Are there any restrictions on what I can run?
The CSF is a general purpose computational cluster. It is capable of running jobs which require 1 to a few hundred cores, low and high memory jobs, your own code, open-source or proprietary software. If you need large amounts of memory or lots of cores than you will be expected to have contributed enough to meet those needs.
We have some limits in place to control the amount of resource that can be used by any individuals at any one time and also to ensure that a mixture of jobs are able to run at the same time. These limits have not been found to have a detrimental impact on throughput or a group’s share of the system.
Software must be purchased and licensed in line with University procurement procedures. Software licenses need to be hosted on the official license farm provided by IT Services.
Who runs the service?
Research IT within IT Services. The CSF has been designed and configured based upon extensive consultation with the user community. Our approach is very customer focused so please do ask questions, give feedback, make suggestions or discuss any special requirements you have. Our aim is to help you wherever possible.
Changes to the system are notified to users as appropriate and major changes in policy are discussed with users in advance.
I’ve never used a system like this before, where do I start?

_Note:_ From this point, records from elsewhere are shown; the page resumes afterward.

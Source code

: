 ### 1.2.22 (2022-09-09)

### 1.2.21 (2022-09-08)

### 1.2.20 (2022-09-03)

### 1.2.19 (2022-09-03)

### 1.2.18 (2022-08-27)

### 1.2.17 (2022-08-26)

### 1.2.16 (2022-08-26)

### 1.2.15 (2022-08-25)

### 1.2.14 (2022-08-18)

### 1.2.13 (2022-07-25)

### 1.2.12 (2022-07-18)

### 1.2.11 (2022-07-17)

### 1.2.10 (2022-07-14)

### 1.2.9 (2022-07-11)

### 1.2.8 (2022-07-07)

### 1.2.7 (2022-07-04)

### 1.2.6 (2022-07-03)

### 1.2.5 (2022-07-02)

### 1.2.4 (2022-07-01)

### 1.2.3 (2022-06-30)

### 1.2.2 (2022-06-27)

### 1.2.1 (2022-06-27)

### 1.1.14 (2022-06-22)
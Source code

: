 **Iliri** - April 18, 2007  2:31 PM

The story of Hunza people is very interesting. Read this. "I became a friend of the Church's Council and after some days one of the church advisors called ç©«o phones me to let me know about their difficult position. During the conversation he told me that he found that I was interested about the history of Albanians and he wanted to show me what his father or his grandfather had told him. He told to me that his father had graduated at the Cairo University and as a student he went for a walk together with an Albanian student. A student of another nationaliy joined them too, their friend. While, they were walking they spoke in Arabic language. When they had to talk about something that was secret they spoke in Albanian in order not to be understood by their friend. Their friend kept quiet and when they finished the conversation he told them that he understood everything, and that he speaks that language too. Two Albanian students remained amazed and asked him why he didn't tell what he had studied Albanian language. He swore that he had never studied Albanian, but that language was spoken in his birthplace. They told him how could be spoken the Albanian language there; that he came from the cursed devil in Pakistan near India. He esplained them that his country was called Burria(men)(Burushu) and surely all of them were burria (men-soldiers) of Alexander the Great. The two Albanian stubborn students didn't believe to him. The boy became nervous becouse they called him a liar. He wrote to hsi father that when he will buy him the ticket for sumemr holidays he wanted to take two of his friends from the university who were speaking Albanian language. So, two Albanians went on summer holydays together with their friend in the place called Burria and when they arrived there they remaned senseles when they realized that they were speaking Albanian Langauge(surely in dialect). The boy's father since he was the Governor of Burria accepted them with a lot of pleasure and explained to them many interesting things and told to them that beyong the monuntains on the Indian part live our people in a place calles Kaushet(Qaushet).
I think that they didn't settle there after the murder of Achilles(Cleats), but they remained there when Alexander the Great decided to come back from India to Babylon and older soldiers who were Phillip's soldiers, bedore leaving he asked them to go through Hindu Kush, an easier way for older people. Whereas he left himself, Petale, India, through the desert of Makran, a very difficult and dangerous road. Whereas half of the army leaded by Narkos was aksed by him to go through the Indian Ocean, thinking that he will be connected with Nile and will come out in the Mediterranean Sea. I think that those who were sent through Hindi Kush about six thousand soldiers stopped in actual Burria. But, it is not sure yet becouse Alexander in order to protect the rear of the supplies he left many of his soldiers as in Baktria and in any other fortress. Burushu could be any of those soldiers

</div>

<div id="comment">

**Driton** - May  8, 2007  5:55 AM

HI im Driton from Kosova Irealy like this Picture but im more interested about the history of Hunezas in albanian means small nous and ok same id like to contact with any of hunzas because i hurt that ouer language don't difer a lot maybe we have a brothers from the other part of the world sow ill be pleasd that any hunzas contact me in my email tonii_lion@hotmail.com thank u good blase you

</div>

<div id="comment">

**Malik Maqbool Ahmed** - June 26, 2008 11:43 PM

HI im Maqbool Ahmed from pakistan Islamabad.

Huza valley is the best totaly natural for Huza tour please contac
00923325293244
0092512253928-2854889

Feel free to browse the following:
- Getting Started on the CSF
- Available training courses
- Our support overview information
We are also happy to visit research groups and provide an overview on how to use the service and answer questions. To request a visit please contact the Research Infrastructure team.
- Email the Research Infrastructure team: its-ri-team@manchester.ac.uk
To help users who are more familiar with a graphical user interface (GUI) than a command line, we are developing:
- A web based portal which will give access to some aspects of the cluster; for example, filestore and basic batch job submission
- A virtual desktop service
Does it run Microsoft windows?
No. Compute clusters are traditionally Unix/Linux based. It is though possible to connect to the system via a MS Windows desktop/laptop.
Many applications can run on MS Windows or Linux, including Matlab, Abaqus, and R. We will help you figure out whether the software you need can be run on Linux.
We are considering offering some MS Windows-based batch computational resource via the Condor pool.
I have a visitor to my research group, can they use the CSF?
Yes, please see the User Accounts page for details of how to register all your users.